(Dataset entries)
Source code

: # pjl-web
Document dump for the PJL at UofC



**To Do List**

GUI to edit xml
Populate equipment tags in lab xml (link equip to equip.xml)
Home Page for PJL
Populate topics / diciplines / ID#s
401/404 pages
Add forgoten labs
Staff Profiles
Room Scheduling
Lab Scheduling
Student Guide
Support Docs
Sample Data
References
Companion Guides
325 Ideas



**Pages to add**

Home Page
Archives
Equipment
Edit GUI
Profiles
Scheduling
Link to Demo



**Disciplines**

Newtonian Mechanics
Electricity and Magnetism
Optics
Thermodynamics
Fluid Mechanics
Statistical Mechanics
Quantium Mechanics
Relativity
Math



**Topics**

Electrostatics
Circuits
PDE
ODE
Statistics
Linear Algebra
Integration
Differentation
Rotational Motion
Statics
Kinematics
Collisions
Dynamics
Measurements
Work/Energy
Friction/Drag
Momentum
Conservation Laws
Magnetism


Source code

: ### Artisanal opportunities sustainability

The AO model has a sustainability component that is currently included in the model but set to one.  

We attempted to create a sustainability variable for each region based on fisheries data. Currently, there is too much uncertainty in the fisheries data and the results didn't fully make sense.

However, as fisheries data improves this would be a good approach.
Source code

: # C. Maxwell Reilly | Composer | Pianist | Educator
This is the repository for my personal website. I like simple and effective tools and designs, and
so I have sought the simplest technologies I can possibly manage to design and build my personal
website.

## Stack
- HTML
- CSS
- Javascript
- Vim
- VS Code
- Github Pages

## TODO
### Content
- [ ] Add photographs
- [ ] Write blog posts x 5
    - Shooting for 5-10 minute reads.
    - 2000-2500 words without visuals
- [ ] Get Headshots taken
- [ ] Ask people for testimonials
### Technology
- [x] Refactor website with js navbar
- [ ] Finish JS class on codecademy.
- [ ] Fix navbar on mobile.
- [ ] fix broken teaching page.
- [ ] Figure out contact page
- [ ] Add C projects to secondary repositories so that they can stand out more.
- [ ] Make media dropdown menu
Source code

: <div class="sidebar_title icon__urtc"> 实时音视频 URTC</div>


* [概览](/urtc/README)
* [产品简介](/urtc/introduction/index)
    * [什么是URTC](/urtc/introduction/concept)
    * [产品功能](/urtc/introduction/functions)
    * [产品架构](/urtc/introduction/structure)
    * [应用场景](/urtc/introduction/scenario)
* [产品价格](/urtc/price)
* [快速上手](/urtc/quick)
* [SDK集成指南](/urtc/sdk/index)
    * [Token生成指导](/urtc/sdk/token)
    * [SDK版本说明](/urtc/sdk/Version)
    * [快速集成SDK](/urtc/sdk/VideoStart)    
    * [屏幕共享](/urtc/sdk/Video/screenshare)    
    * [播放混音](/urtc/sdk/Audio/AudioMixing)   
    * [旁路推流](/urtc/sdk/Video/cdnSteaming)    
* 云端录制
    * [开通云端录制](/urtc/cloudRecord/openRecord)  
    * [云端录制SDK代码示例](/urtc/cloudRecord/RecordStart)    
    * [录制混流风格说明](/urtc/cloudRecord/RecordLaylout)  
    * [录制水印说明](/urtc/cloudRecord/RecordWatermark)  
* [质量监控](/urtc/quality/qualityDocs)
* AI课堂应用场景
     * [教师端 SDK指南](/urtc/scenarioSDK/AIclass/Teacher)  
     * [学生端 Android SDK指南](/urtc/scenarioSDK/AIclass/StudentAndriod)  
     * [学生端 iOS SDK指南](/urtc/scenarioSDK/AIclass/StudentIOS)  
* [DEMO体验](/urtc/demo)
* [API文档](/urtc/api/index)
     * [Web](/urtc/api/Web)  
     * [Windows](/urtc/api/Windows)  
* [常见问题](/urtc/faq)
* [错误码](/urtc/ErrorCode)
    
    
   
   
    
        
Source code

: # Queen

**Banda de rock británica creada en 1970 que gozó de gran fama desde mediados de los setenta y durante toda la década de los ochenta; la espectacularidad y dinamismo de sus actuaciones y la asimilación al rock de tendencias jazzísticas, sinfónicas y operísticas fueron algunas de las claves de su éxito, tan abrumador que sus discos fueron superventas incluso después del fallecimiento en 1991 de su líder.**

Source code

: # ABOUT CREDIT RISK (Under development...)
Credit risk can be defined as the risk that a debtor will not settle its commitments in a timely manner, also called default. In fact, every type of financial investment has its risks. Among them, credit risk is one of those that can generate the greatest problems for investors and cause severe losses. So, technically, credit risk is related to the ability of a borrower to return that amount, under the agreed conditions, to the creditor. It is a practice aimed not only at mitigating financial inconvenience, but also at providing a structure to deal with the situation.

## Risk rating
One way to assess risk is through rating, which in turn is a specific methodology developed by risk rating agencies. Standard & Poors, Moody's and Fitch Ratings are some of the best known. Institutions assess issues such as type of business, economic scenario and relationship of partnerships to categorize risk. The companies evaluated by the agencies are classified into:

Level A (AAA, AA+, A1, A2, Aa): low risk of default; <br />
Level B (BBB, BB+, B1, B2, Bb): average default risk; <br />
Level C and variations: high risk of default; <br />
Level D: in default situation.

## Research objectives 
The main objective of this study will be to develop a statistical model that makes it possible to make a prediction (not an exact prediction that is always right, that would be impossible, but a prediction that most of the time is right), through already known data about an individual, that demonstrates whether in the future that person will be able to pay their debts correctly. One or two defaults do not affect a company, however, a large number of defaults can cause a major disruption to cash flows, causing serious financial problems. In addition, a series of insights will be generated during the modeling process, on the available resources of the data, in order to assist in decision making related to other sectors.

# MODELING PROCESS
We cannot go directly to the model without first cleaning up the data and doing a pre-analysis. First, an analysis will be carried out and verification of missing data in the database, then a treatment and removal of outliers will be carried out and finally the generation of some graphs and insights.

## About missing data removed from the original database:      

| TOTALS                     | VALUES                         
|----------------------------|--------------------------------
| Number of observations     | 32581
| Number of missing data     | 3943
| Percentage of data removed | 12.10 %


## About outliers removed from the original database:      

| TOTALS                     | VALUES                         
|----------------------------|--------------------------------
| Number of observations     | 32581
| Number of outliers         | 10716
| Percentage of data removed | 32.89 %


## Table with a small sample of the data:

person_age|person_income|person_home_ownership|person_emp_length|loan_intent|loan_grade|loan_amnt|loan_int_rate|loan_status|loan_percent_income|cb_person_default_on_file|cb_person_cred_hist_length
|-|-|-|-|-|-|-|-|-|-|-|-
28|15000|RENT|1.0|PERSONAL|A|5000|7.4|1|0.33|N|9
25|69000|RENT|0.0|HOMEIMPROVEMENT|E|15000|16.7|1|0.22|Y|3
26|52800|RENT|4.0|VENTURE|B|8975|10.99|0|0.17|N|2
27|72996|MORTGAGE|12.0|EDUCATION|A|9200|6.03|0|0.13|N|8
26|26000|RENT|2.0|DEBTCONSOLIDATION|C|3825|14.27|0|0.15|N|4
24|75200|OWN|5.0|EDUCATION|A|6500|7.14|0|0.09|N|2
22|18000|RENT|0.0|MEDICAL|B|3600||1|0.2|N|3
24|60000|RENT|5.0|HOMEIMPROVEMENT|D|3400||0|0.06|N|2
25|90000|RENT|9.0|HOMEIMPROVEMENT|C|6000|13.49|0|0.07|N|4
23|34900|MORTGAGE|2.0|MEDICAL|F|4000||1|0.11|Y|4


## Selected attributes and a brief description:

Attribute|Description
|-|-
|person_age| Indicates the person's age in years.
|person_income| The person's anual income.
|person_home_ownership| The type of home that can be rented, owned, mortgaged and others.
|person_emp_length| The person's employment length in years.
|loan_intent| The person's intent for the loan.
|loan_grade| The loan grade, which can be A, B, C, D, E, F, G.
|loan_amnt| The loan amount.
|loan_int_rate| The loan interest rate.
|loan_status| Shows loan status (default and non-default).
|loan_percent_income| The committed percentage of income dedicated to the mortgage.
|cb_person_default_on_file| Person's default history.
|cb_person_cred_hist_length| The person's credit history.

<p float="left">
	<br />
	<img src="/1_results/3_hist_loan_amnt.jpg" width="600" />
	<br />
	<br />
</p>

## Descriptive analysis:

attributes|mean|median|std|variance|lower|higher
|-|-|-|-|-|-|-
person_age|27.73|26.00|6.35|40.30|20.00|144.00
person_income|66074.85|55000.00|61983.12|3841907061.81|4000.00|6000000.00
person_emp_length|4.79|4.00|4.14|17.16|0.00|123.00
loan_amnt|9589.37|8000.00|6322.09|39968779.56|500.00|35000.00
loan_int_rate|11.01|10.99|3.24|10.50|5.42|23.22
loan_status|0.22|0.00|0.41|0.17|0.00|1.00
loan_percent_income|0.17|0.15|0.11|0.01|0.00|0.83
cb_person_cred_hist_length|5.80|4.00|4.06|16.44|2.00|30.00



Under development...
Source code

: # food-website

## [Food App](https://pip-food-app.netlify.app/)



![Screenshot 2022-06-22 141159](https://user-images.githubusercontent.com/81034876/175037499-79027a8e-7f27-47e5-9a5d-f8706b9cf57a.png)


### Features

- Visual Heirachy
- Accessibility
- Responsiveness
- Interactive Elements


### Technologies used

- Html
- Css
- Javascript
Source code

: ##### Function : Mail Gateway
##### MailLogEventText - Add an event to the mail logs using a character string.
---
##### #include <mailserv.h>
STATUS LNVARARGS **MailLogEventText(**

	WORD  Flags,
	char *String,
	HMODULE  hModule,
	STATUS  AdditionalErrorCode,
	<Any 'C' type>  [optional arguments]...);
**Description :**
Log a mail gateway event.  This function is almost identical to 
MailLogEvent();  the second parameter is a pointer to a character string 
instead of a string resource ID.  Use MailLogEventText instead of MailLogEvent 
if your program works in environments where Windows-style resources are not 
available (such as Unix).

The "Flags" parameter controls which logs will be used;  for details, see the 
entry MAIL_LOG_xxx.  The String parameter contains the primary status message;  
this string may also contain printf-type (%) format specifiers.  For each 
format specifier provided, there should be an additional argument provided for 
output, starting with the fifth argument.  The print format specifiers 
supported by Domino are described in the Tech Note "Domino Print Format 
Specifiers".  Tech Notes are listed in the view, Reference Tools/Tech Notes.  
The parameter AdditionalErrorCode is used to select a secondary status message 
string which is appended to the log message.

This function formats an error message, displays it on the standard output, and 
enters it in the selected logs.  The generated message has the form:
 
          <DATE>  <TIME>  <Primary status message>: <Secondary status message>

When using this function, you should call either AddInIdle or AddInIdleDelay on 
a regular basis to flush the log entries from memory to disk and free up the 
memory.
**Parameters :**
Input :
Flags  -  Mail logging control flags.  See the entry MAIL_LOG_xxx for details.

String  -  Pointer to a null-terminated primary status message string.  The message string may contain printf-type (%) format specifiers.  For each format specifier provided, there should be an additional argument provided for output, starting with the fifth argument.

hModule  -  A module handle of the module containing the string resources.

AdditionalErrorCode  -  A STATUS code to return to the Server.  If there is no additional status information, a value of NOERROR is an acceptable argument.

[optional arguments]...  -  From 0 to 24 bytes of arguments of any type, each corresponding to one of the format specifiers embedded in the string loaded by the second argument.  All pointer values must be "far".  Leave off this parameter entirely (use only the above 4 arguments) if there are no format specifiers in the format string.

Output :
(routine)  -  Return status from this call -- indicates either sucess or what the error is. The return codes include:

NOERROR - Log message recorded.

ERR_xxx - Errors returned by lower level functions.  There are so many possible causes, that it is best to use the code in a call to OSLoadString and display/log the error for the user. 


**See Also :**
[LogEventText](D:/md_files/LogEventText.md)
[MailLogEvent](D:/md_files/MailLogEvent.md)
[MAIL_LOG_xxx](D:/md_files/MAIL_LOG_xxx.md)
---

[Problem requirements]: Tell how many lines above include the word "hModule". Give the number alone.

[Task output]: 2